Mr. Poilievre made the promise in Montreal Tuesday, saying banks and telecom firms must do better when it comes to thwarting scam attacks.
“Fear of scams is a serious source of anxiety for Canadian seniors. A new Conservative government will protect seniors and bring peace of mind to their families by forcing banks and telecom companies to up their game and stop the scam before it happens, not after,” he said in a press release announcing the promise.
Mr. Poilievre says if his party forms government on April 28, he’d require banks and cellphone companies to implement real-time flagging and blocking of suspicious activity and mandate a 24-hour transaction delay for high-risk transactions on seniors’ accounts – or on the accounts of anyone else who requests such protection.
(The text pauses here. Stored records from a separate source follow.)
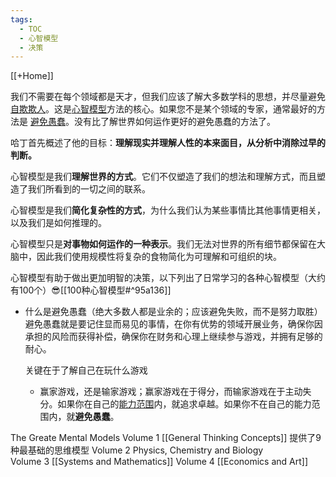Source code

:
 ```yaml
---
tags:
  - TOC
  - 心智模型
  - 决策
---
```


[[+Home]]

我们不需要在每个领域都是天才，但我们应该了解大多数学科的思想，并尽量避免[自欺欺人](https://fs.blog/2015/11/cargo-cult-science/)。这是[心智模型](https://fs.blog/mental-models/)方法的核心。如果您不是某个领域的专家，通常最好的方法是 [避免愚蠢](https://fs.blog/2014/06/avoiding-stupidity/)。没有比了解世界如何运作更好的避免愚蠢的方法了。


哈丁首先概述了他的目标：**理解现实并理解人性的本来面目，从分析中消除过早的判断。**


心智模型是我们**理解世界的方式**。它们不仅塑造了我们的想法和理解方式，而且塑造了我们所看到的一切之间的联系。

心智模型是我们**简化复杂性的方式**，为什么我们认为某些事情比其他事情更相关，以及我们是如何推理的。

心智模型只是**对事物如何运作的一种表示**。我们无法对世界的所有细节都保留在大脑中，因此我们使用规模性将复杂的食物简化为可理解和可组织的块。

心智模型有助于做出更加明智的决策，以下列出了日常学习的各种心智模型（大约有100个）😎[[100种心智模型#^95a136]]



- 什么是避免愚蠢（绝大多数人都是业余的；应该避免失败，而不是努力取胜）
	避免愚蠢就是要记住显而易见的事情，在你有优势的领域开展业务，确保你因承担的风险而获得补偿，确保你在财务和心理上继续参与游戏，并拥有足够的耐心。
	
	关键在于了解自己在玩什么游戏
	- 赢家游戏，还是输家游戏；赢家游戏在于得分，而输家游戏在于主动失分。如果你在自己的[能力范围](https://fs.blog/circle-of-competence/)内，就追求卓越。如果你不在自己的能力范围内，就**避免愚蠢**。




The Greate Mental Models 
	Volume 1 [[General Thinking Concepts]]        提供了9种最基础的思维模型
	Volume 2 Physics, Chemistry and Biology  
	Volume 3 [[Systems and Mathematics]]
	Volume 4 [[Economics and Art]]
He says he’d also impose a mandatory minimum one-year jail sentence for fraud over $5,000, three years for fraud over $100,000, five years for fraud over $1-million and minimum fines of ten times the amount defrauded and impose penalties of up to $5-million per violation for willful neglect for failure to implement adequate scam prevention tools.
The Canadian Anti-Fraud Centre says Canadians lost $638-million to fraud in 2024, but only five to 10 per cent of fraud is actually reported.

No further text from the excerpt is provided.